### TASK TO CARRY OUT
Only one stretch of the listing below is wanted. Begin at the line that has "Nothing _ -> 42", stop after the line that has "sono legati alle", and repeat every line in between exactly.

### DATASET EXTRACT
──────
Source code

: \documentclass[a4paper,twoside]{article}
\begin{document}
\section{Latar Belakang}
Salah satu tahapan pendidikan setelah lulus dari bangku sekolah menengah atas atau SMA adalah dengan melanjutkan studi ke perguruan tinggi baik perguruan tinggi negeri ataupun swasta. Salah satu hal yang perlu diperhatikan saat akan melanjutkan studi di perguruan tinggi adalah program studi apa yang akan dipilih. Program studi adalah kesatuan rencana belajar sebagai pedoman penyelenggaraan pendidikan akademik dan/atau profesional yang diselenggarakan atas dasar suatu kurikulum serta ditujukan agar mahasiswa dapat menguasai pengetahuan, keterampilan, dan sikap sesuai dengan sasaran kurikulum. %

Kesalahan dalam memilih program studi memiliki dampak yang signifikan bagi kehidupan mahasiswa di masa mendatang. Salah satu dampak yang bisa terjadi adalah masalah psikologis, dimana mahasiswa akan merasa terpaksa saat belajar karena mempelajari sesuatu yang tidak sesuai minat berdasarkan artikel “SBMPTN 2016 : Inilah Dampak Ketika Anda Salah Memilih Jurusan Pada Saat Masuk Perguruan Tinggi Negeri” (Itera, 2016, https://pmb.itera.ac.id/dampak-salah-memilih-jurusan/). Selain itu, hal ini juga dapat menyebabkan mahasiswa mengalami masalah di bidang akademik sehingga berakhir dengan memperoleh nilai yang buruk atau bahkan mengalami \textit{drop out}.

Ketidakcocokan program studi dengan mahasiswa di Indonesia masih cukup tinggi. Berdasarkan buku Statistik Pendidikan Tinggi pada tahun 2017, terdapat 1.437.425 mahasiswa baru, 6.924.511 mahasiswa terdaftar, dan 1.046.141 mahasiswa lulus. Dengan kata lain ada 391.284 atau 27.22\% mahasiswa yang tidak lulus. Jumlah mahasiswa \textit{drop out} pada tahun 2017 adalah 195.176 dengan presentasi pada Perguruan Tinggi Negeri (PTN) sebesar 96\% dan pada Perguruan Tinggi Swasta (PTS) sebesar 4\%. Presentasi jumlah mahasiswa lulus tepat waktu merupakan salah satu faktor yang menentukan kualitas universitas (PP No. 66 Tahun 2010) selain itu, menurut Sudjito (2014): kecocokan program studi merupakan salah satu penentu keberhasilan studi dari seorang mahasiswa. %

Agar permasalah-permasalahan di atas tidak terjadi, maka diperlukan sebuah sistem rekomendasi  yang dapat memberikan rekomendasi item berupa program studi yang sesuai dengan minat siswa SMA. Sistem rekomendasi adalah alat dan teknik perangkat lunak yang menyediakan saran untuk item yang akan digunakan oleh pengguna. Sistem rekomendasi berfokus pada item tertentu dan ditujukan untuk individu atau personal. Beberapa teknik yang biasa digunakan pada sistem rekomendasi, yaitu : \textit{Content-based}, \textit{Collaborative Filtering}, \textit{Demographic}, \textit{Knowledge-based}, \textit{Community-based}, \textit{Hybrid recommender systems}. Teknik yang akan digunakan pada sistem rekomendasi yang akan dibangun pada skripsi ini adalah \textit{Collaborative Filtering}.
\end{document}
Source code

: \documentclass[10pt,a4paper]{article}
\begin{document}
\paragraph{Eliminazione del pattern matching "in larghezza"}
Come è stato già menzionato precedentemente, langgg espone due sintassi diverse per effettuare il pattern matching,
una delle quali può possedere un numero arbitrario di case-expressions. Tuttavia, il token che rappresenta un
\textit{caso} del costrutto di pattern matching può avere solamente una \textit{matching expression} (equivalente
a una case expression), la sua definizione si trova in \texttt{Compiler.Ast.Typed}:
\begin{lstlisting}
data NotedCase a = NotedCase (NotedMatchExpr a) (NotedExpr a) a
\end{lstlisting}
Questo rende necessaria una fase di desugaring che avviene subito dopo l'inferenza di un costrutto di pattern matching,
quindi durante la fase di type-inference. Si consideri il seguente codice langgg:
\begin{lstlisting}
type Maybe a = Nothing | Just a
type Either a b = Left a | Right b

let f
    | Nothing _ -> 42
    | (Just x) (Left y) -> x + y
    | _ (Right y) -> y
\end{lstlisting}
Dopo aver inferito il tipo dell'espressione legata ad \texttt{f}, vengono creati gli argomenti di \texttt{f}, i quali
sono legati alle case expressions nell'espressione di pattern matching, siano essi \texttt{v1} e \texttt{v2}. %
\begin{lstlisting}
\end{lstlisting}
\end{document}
──────
### SOLUTION FOR THIS PROBLEM
    | Nothing _ -> 42
    | (Just x) (Left y) -> x + y
    | _ (Right y) -> y
\end{lstlisting}
Dopo aver inferito il tipo dell'espressione legata ad \texttt{f}, vengono creati gli argomenti di \texttt{f}, i quali
sono legati alle case expressions nell'espressione di pattern matching, siano essi \texttt{v1} e \texttt{v2}. %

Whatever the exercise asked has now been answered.